> Assigned task
In the records below, find the line containing "<!-- - [[PayPal]]: <https://> ^paypal-->". Restate it and all the lines after it exactly, and omit the rest.
+===+
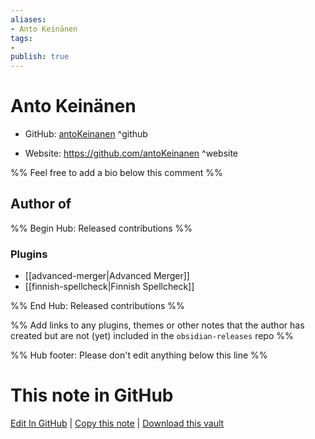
 ```yaml
---
aliases:
- Anto Keinänen
tags:
- 
publish: true
---
```


# Anto Keinänen

- GitHub: [antoKeinanen](https://github.com/antoKeinanen/) ^github
<!-- - Discord: `@` ^discord-->
- Website: <https://github.com/antoKeinanen> ^website
<!-- - [[Publish sites|Publish site]]: <https://> ^publish-->

%% Feel free to add a bio below this comment %%


## Author of

%% Begin Hub: Released contributions %%
### Plugins
- [[advanced-merger|Advanced Merger]]
- [[finnish-spellcheck|Finnish Spellcheck]]

%% End Hub: Released contributions %%

%% Add links to any plugins, themes or other notes that the author has created but are not (yet) included in the `obsidian-releases` repo %%

<!--
### Unlisted plugins
-->

<!--
### Others
-->

<!--
## Sponsor this author
-->

<!-- - [[GitHub sponsors]]: [Sponsor @antoKeinanen on GitHub Sponsors](https://github.com/sponsors/antoKeinanen) ^github-sponsor-->
<!-- - [[Buy me a coffee]]: <https://> ^buy-me-a-coffee-->
<!-- - [[PayPal]]: <https://> ^paypal-->
<!-- - [[Patreon]]: <https://> ^patreon-->

<!--
## Follow this author
-->

<!-- - [[YouTube Channels|On YouTube]]: <https://> ^youtube-->
<!-- - Twitter: <https://> ^twitter-->
<!-- - ... -->

%% Hub footer: Please don't edit anything below this line %%

# This note in GitHub

<span class="git-footer">[Edit In GitHub](https://github.dev/obsidian-community/obsidian-hub/blob/main/01%20-%20Community/People/antoKeinanen.md "git-hub-edit-note") | [Copy this note](https://raw.githubusercontent.com/obsidian-community/obsidian-hub/main/01%20-%20Community/People/antoKeinanen.md "git-hub-copy-note") | [Download this vault](https://github.com/obsidian-community/obsidian-hub/archive/refs/heads/main.zip "git-hub-download-vault") </span>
+===+
> Result for this task
<!-- - [[PayPal]]: <https://> ^paypal-->
<!-- - [[Patreon]]: <https://> ^patreon-->

<!--
## Follow this author
-->

<!-- - [[YouTube Channels|On YouTube]]: <https://> ^youtube-->
<!-- - Twitter: <https://> ^twitter-->
<!-- - ... -->

%% Hub footer: Please don't edit anything below this line %%

# This note in GitHub

<span class="git-footer">[Edit In GitHub](https://github.dev/obsidian-community/obsidian-hub/blob/main/01%20-%20Community/People/antoKeinanen.md "git-hub-edit-note") | [Copy this note](https://raw.githubusercontent.com/obsidian-community/obsidian-hub/main/01%20-%20Community/People/antoKeinanen.md "git-hub-copy-note") | [Download this vault](https://github.com/obsidian-community/obsidian-hub/archive/refs/heads/main.zip "git-hub-download-vault") </span>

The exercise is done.